EXERCISE: From AVID to AVOIDANCE

The truth about how I LOST my fitness

(and my half-hearted attempts to find it)

We’ve all seen the blogs, Facebook posts, magazine articles, the before and after Instagram pictures. Strangers extolling the virtues of fitness with these kinds of statements:

“I lost 4 stone then ran a marathon”

“I went from couch potato to Miss Universe contestant”

“I hated exercise, now I work out twice a day 6 days a week”

Kudos to them, if that’s your bag. But what about the reverse? What about those who have run marathons, camped out in the gym, Zumba’d their way to fitness and in the process changed weight, experienced the alleged exercise high only to “take a little break to recover” and 6 months later find themselves a stone heavier and unable to run for a bus?

That’s me. Now. At this very moment. I don’t run anymore despite the fact I have immediate access to a safe off-road Promenade and am completely in the knowledge that the lack of exercise is having significant negative effects on my mental and physical health. And it’s been far longer than 6 months, believe me.

Those who know me will have seen me post fervently on social media about my long runs, and running clubs and, most importantly at the time, the races I took part in. But the last race I ran was the Edinburgh Marathon Relay in 2017 – I ran 4 miles and wanted to die for most of it. Gone are the days of three runs a week and an LSR – long Sunday run. Gone are the days of popping out for a short 10 miler. So far this week I have managed a stroll along Portobello Prom and I went all out on Friday, walking from Pamela’s in Prestonpans to home (work out that mileage if you like).

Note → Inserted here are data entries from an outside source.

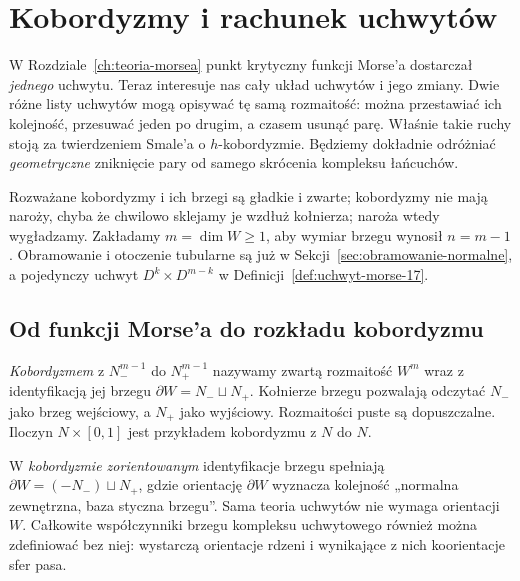 \chapter{Kobordyzmy i rachunek uchwytów}
\label{ch:rachunek-uchwytow}

W Rozdziale~\ref{ch:teoria-morsea} punkt krytyczny
funkcji Morse'a dostarczał \emph{jednego} uchwytu.
Teraz interesuje nas cały układ uchwytów i jego
zmiany. Dwie różne listy uchwytów mogą opisywać tę
samą rozmaitość: można przestawiać ich kolejność,
przesuwać jeden po drugim, a czasem usunąć parę.
Właśnie takie ruchy stoją za twierdzeniem Smale'a
o $h$-kobordyzmie. Będziemy dokładnie odróżniać
\emph{geometryczne} zniknięcie pary od samego
skrócenia kompleksu łańcuchów.

Rozważane kobordyzmy i ich brzegi są gładkie i zwarte;
kobordyzmy nie mają naroży, chyba że chwilowo sklejamy je
wzdłuż kołnierza; naroża wtedy wygładzamy.
Zakładamy $m=\dim W\geq1$, aby wymiar brzegu wynosił
$n=m-1$. Obramowanie i otoczenie tubularne są już
w Sekcji~\ref{sec:obramowanie-normalne}, a pojedynczy
uchwyt $D^k\times D^{m-k}$ w
Definicji~\ref{def:uchwyt-morse-17}.

\section{Od funkcji Morse'a do rozkładu kobordyzmu}
\label{sec:kobordyzm-18}

\begin{definicja}[Kobordyzm]
\label{def:kobordyzm-18}
\emph{Kobordyzmem} z $N_-^{m-1}$ do
$N_+^{m-1}$ nazywamy zwartą rozmaitość $W^m$
wraz z identyfikacją jej brzegu
$\partial W=N_-\sqcup N_+$.
Kołnierze brzegu pozwalają odczytać $N_-$
jako brzeg wejściowy, a $N_+$ jako wyjściowy.
Rozmaitości puste są dopuszczalne. Iloczyn
$N\times[0,1]$ jest przykładem kobordyzmu
z $N$ do $N$.
\end{definicja}

W \emph{kobordyzmie zorientowanym} identyfikacje brzegu
spełniają $\partial W=(-N_-)\sqcup N_+$,
gdzie orientację $\partial W$ wyznacza kolejność
„normalna zewnętrzna, baza styczna brzegu”.
Sama teoria uchwytów nie wymaga orientacji $W$.
Całkowite współczynniki brzegu kompleksu uchwytowego
również można zdefiniować bez niej: wystarczą orientacje
rdzeni i wynikające z nich koorientacje sfer pasa.

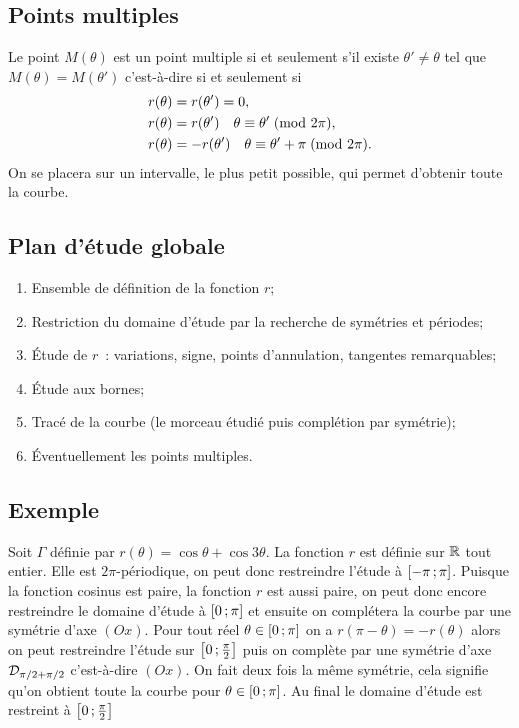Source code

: \subsection{Points multiples}
Le point \(M(\theta)\) est un point multiple si et seulement s'il existe
\(\theta' \neq \theta\) tel que \(M(\theta) = M(\theta')\) c'est-à-dire si et
seulement si
\begin{align}
  r(\theta)&=r(\theta')=0, \\
  r(\theta)&=r(\theta') \quad \theta \equiv \theta'\!\pmod {2\pi},\\
  r(\theta)&=-r(\theta') \quad \theta \equiv \theta'+\pi\!\pmod {2\pi}.
\end{align}
On se placera sur un intervalle, le plus petit possible, qui permet d'obtenir
toute la courbe.

\subsection{Plan d'étude globale}
\begin{enumerate}
  \item Ensemble de définition de la fonction \(r\);
  \item Restriction du domaine d'étude par la recherche de symétries et
    périodes;
  \item Étude de \(r\)~: variations, signe, points d'annulation, tangentes
    remarquables;
  \item Étude aux bornes;
  \item Tracé de la courbe (le morceau étudié puis complétion par symétrie);
  \item Éventuellement les points multiples.
\end{enumerate}

\subsection{Exemple}

Soit \(\Gamma\) définie par \(r(\theta)=\cos \theta + \cos 3\theta\). La
fonction \(r\) est définie sur \(\mathbb{R}\) tout entier. Elle est
\(2\pi\)-périodique, on peut donc restreindre l'étude à
\(\left[ -\pi \, ; {} \pi \right]\). Puisque la fonction cosinus est paire, la
fonction \(r\) est aussi paire, on peut donc encore restreindre le domaine
d'étude à \(\left[ 0 \, ; {} \pi \right]\) et ensuite on complétera la courbe par une
symétrie d'axe \((Ox)\). Pour tout réel \(\theta \in \left[ 0 \, ; {} \pi \right]\)
on a \(r(\pi-\theta)=-r(\theta)\) alors on peut restreindre l'étude sur
\(\left[ 0 \, ; {} \frac{\pi}{2} \right]\) puis on complète par une symétrie d'axe
\(\mathcal{D}_{\pi/2 + \pi/2}\) c'est-à-dire \((Ox)\). On fait deux fois la même
symétrie, cela signifie qu'on obtient toute la courbe pour \(\theta \in
\left[ 0 \, ; {} \pi \right]\). Au final le domaine d'étude est restreint à
\(\left[ 0 \, ; {} \frac{\pi}{2} \right]\)

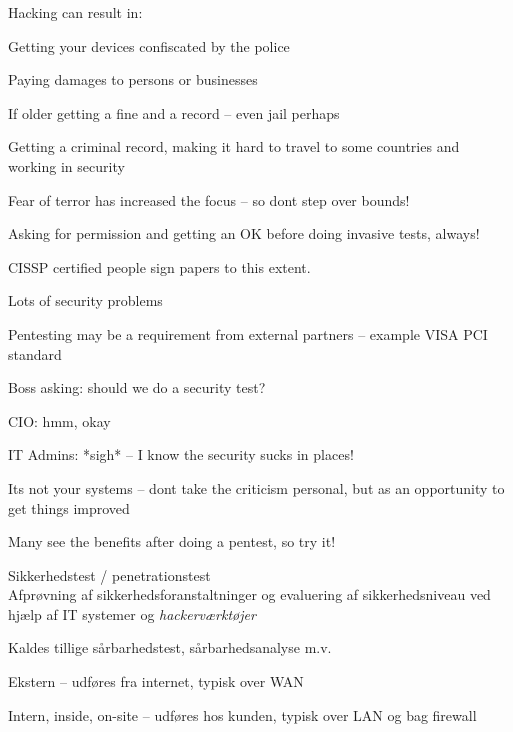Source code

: \documentclass[Screen16to9,17pt]{foils}
\begin{document}
Hacking can result in:
\begin{list2}
\item Getting your devices confiscated by the police
\item Paying damages to persons or businesses
\item If older getting a fine and a record -- even jail perhaps
\item Getting a criminal record, making it hard to travel to some countries and working in security
\item Fear of terror has increased the focus -- so dont step over bounds!
\end{list2}

Asking for permission and getting an OK before doing invasive tests, always!



CISSP certified people sign papers to this extent.\\



\begin{list1}
\item Lots of security problems
\item Pentesting may be a requirement from external partners -- example VISA PCI standard
\end{list1}

\begin{list2}
\item Boss asking: should we do a security test?
\item CIO: hmm, okay
\item IT Admins: *sigh* -- I know the security sucks in places!
\item Its not your systems -- dont take the criticism personal, but as an opportunity to get things improved
\end{list2}

\vskip 2cm
\centerline{\Large Many see the benefits after doing a pentest, so try it!}



\begin{list1}
\item Sikkerhedstest / penetrationstest\\
Afprøvning af sikkerhedsforanstaltninger og evaluering af
sikkerhedsniveau ved hjælp af IT systemer og \emph{hackerværktøjer}
\item Kaldes tillige sårbarhedstest, sårbarhedsanalyse m.v.
\item Ekstern -- udføres fra internet, typisk over WAN
\item Intern, inside, on-site -- udføres hos kunden, typisk over LAN og
  bag firewall
\end{list1}
\end{document}
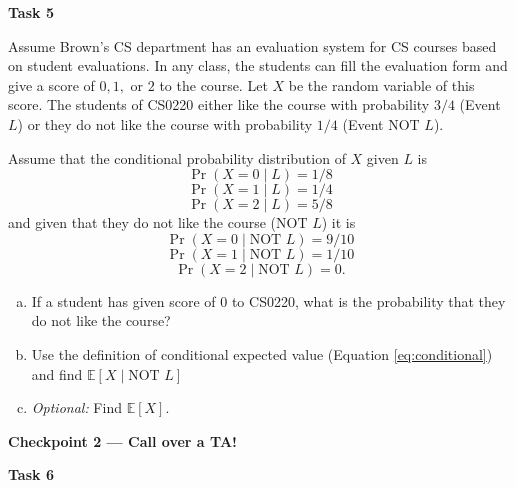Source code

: \documentclass[12pt,letterpaper]{article}
\newenvironment{22enumerate}{\begin{enumerate}[a.]\itemsep0em}{\end{enumerate}}
\begin{document}
\textbf{Task 5}
\renewcommand{\neg}{\textrm{NOT }}


Assume Brown's CS department has an evaluation system for CS courses based on student evaluations. In any class, the students can fill the evaluation form and give a score of $0,1,$ or $2$ to the course.
Let $X$ be the random variable of this score. The students of CS0220 either like the course with probability $3/4$ (Event $L$) or they do not like the course with probability $1/4$ (Event $\neg L$).

Assume that the conditional probability distribution of $X$ given $L$ is $$\Pr(X=0\mid L)=1/8$$ $$\Pr(X=1\mid L)=1/4$$ $$\Pr(X=2\mid L)=5/8$$ and given that they do not like the course ($\neg L$) it is $$\Pr(X=0\mid\neg L)=9/10$$ $$\Pr(X=1\mid \neg L)=1/10$$ $$\Pr(X=2\mid \neg L)=0.$$
\begin{22enumerate}
    \item If a student has given score of 0 to CS0220, what is the probability that they do not like the course?
    \begin{mdframed} \vspace{1.5cm} \end{mdframed}

    \item  Use the definition of conditional expected value (Equation \ref{eq:conditional}) and find $\mathbb{E}[X\mid \neg L]$ 
    \begin{mdframed} \vspace{1.5cm} \end{mdframed}
    
    \item \textit{Optional:} Find $\mathbb{E}[X]$.
    \begin{mdframed} \vspace{1.5cm} \end{mdframed}

\end{22enumerate}

\textbf{Checkpoint 2 — Call over a TA!}

\newpage

\textbf{Task 6}
\end{document}
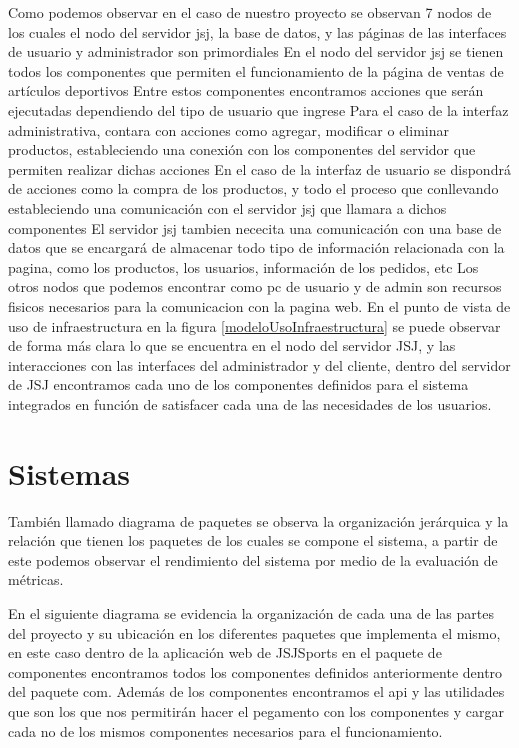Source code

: Como podemos observar en el caso de nuestro proyecto se observan 7 nodos de los cuales el nodo del servidor jsj, la base de datos, y las páginas de las interfaces de usuario y administrador son primordiales
En el nodo del servidor jsj se tienen todos los componentes que permiten el funcionamiento de la página de ventas de artículos deportivos
Entre estos componentes encontramos acciones que serán ejecutadas dependiendo del tipo de usuario que ingrese
Para el caso de la interfaz administrativa, contara con acciones como agregar, modificar o eliminar productos, estableciendo una conexión con los componentes del servidor que permiten realizar dichas acciones
En el caso de la interfaz de usuario se dispondrá de acciones como la compra de los productos, y todo el proceso que conllevando estableciendo una comunicación con el servidor jsj que llamara a dichos componentes
El servidor jsj tambien nececita una comunicación con una base de datos que se encargará de almacenar todo tipo de información relacionada con la pagina, como los productos, los usuarios, información de los pedidos, etc
Los otros nodos que podemos encontrar como pc de usuario y de admin son recursos fisicos necesarios para la comunicacion con la pagina web. \newline
En el punto de vista de uso de infraestructura en la figura \ref{modeloUsoInfraestructura} se puede observar de forma más clara lo que se encuentra en el nodo del servidor JSJ, y las interacciones con las interfaces del administrador y del cliente, dentro del servidor de JSJ encontramos cada uno de los componentes definidos para el sistema integrados en función de satisfacer cada una de las necesidades de los usuarios.
\newpage

\section{Sistemas}
También llamado diagrama de paquetes se observa la organización jerárquica y la relación que tienen los paquetes de los cuales se compone el sistema, a partir de este podemos observar el rendimiento del sistema por medio de la evaluación de métricas.

En el siguiente diagrama se evidencia la organización de cada una de las partes del proyecto y su ubicación en los diferentes paquetes que implementa el mismo, en este caso dentro de la aplicación web de JSJSports en el paquete de componentes encontramos todos los componentes definidos anteriormente dentro del paquete com. Además de los componentes encontramos el api y las utilidades que son los que nos permitirán hacer el pegamento con los componentes y cargar cada no de los mismos componentes necesarios para el funcionamiento.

My point of sharing all this? No one talks about the alternative before and after. The love of fitness lost and felt never to return because you just can’t get motivated again. And that’s the problem – the vicious circle: stop exercising – decreased fitness levels – possible weight gain – try to run but your lungs are moments away from erupting violently from your chest – you think “stuff this, I’m so unfit” – stop exercising – decreased fitness levels……..you get the picture.

And no one tells you about the additional, associated symptoms of no exercise. No one talks about poor sleep patterns, irritability, apathy, headaches, and the overriding lack of motivation which is ultimately the ringleader in this situation; no motivation means you just can’t be ar*ed doing ANYTHING.

Don’t get me wrong, I dabble in exercise. The odd gym session (although it’s been 8 weeks since my last visit), MacAttack Bootcamp once a week and, when the car is low on petrol and my apathy dictates that I can’t even manage it to the petrol station, I’ll walk to work.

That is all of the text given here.